Critics of proportional representation argue that such a system loses the link between communities and local representation. In a national system, this is certainly true, although evidence suggests that for many this link has already been broken; a 2013 survey showed that only 22% of Brits could name their local MP. Yet it’s right that individuals should be able to lobby a designated MP who advocates on behalf of issues relevant to their local community, and is familiar with their area’s circumstances. But it must also be remembered that while a local MP is supposed to represent the interests of their constituents, the reality is that they are a representative of a party, and therefore usually only represent the issues that are the basis of their campaign platform. If you have a UKIP MP, you’ll be facing a struggle to get them to represent your desire to stay in the European Union in parliament.

So how do we reconcile a fairer, more proportionally representative system of voting with the need to maintain community MPs? May I present to you, ladies and gentlemen: superconstituencies.

Let me explain how this would work. Superconstituencies would be formed by amalgamating existing constituencies into a larger bloc, perhaps in groups of ten, although research and debate should be conducted to confirm the most effective and appropriate size. All of these superconstituencies would reflect broadly equally sized populations. To ensure  continued proportionality across the country, a mechanism could be introduce to review these constituencies at every ten year census. Superconstituencies formed from ten existing constituencies would mean there were approximately sixty superconstituencies across the country, although these could be tweaked a little as logic dictates (for example if a superconstituency didn’t quite cover a logical area, like the population of a small town). Each superconstituency would be represented by ten MPs, but instead of submitting a prospective MP to each one, parties would submit lists of ten MPs ranked by preference to voters, who would then vote for their party of preference as they do now. For every ten percent of the vote achieved, each party would gain one MP from their list proportionally. So if 40% of voters within your superconstituency backed Labour, your superconstituency would be represented by 4 Labour MPs, with the rest of the seats divvied up between the other parties on a proportional basis.

Not only would this ensure that communities were still represented by local MPs, but it would actually improve community representation by giving voters a greater choice of local representation towards which they could target their campaigning. The pro-EU constituent currently represented in parliament by UKIP would now have the choice to lobby one of their other superconstituency MPs who might be sympathetic to their view, and therefore more willing to bring that issue to parliament.

This election exposed the dysfunction of our current electoral system in the strongest possible terms, in which 74% of votes counted for nothing. These voters may as well have stayed at home.

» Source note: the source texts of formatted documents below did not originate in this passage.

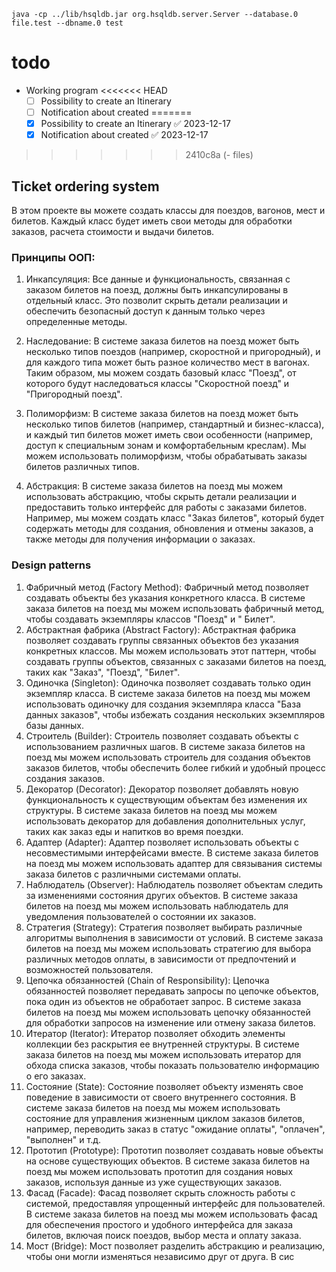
 ```
java -cp ../lib/hsqldb.jar org.hsqldb.server.Server --database.0 file.test --dbname.0 test
```

# todo

- Working program
<<<<<<< HEAD
    - [ ] Possibility to create an Itinerary
    - [ ] Notification about created
=======
    - [x] Possibility to create an Itinerary ✅ 2023-12-17
    - [x] Notification about created ✅ 2023-12-17
>>>>>>> 2410c8a (- files)



## Ticket ordering system

В этом проекте вы можете создать классы для поездов, вагонов, мест и билетов. Каждый класс будет иметь свои методы для
обработки заказов, расчета стоимости и выдачи билетов.

### Принципы ООП:

1. Инкапсуляция: Все данные и функциональность, связанная с заказом билетов на поезд, должны быть инкапсулированы в
   отдельный класс. Это позволит скрыть детали реализации и обеспечить безопасный доступ к данным только через
   определенные методы.

2. Наследование: В системе заказа билетов на поезд может быть несколько типов поездов (например, скоростной и
   пригородный), и для каждого типа может быть разное количество мест в вагонах. Таким образом, мы можем создать базовый
   класс "Поезд", от которого будут наследоваться классы "Скоростной поезд" и "Пригородный поезд".

3. Полиморфизм: В системе заказа билетов на поезд может быть несколько типов билетов (например, стандартный и
   бизнес-класса), и каждый тип билетов может иметь свои особенности (например, доступ к специальным зонам и
   комфортабельным креслам). Мы можем использовать полиморфизм, чтобы обрабатывать заказы билетов различных типов.

4. Абстракция: В системе заказа билетов на поезд мы можем использовать абстракцию, чтобы скрыть детали реализации и
   предоставить только интерфейс для работы с заказами билетов. Например, мы можем создать класс "Заказ билетов",
   который будет содержать методы для создания, обновления и отмены заказов, а также методы для получения информации о
   заказах.

### Design patterns

1. Фабричный метод (Factory Method): Фабричный метод позволяет создавать объекты без указания конкретного класса. В
   системе заказа билетов на поезд мы можем использовать фабричный метод, чтобы создавать экземпляры классов "Поезд" и "
   Билет".
2. Абстрактная фабрика (Abstract Factory): Абстрактная фабрика позволяет создавать группы связанных объектов без
   указания конкретных классов. Мы можем использовать этот паттерн, чтобы создавать группы объектов, связанных с
   заказами билетов на поезд, таких как "Заказ", "Поезд", "Билет".
3. Одиночка (Singleton): Одиночка позволяет создавать только один экземпляр класса. В системе заказа билетов на поезд мы
   можем использовать одиночку для создания экземпляра класса "База данных заказов", чтобы избежать создания нескольких
   экземпляров базы данных.
4. Строитель (Builder): Строитель позволяет создавать объекты с использованием различных шагов. В системе заказа билетов
   на поезд мы можем использовать строитель для создания объектов заказов билетов, чтобы обеспечить более гибкий и
   удобный процесс создания заказов.
5. Декоратор (Decorator): Декоратор позволяет добавлять новую функциональность к существующим объектам без изменения их
   структуры. В системе заказа билетов на поезд мы можем использовать декоратор для добавления дополнительных услуг,
   таких как заказ еды и напитков во время поездки.
6. Адаптер (Adapter): Адаптер позволяет использовать объекты с несовместимыми интерфейсами вместе. В системе заказа
   билетов на поезд мы можем использовать адаптер для связывания системы заказа билетов с различными системами оплаты.
7. Наблюдатель (Observer): Наблюдатель позволяет объектам следить за изменениями состояния других объектов. В системе
   заказа билетов на поезд мы можем использовать наблюдатель для уведомления пользователей о состоянии их заказов.
8. Стратегия (Strategy): Стратегия позволяет выбирать различные алгоритмы выполнения в зависимости от условий. В системе
   заказа билетов на поезд мы можем использовать стратегию для выбора различных методов оплаты, в зависимости от
   предпочтений и возможностей пользователя.
9. Цепочка обязанностей (Chain of Responsibility): Цепочка обязанностей позволяет передавать запросы по цепочке
   объектов, пока один из объектов не обработает запрос. В системе заказа билетов на поезд мы можем использовать цепочку
   обязанностей для обработки запросов на изменение или отмену заказа билетов.
10. Итератор (Iterator): Итератор позволяет обходить элементы коллекции без раскрытия ее внутренней структуры. В системе
    заказа билетов на поезд мы можем использовать итератор для обхода списка заказов, чтобы показать пользователю
    информацию о его заказах.
11. Состояние (State): Состояние позволяет объекту изменять свое поведение в зависимости от своего внутреннего
    состояния. В системе заказа билетов на поезд мы можем использовать состояние для управления жизненным циклом заказов
    билетов, например, переводить заказ в статус "ожидание оплаты", "оплачен", "выполнен" и т.д.
12. Прототип (Prototype): Прототип позволяет создавать новые объекты на основе существующих объектов. В системе заказа
    билетов на поезд мы можем использовать прототип для создания новых заказов, используя данные из уже существующих
    заказов.
13. Фасад (Facade): Фасад позволяет скрыть сложность работы с системой, предоставляя упрощенный интерфейс для
    пользователей. В системе заказа билетов на поезд мы можем использовать фасад для обеспечения простого и удобного
    интерфейса для заказа билетов, включая поиск поездов, выбор места и оплату заказа.
14. Мост (Bridge): Мост позволяет разделить абстракцию и реализацию, чтобы они могли изменяться независимо друг от
    друга. В сис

A consensus is building across the political spectrum that something has to change. Now, only the Labour and Conservative political establishment cynically resists this movement, and even some of their MPs are beginning to shift. It’s hard to ignore reality; Global Democracy Ranking’s top ten democracies ALL use proportionally representative systems. Superconstituency proportional representation is a system that could maintain Britain’s tradition of community representation, while overhauling our creaking electoral system; dragging it kicking and screaming into the twenty-first century. It really is a no-brainer.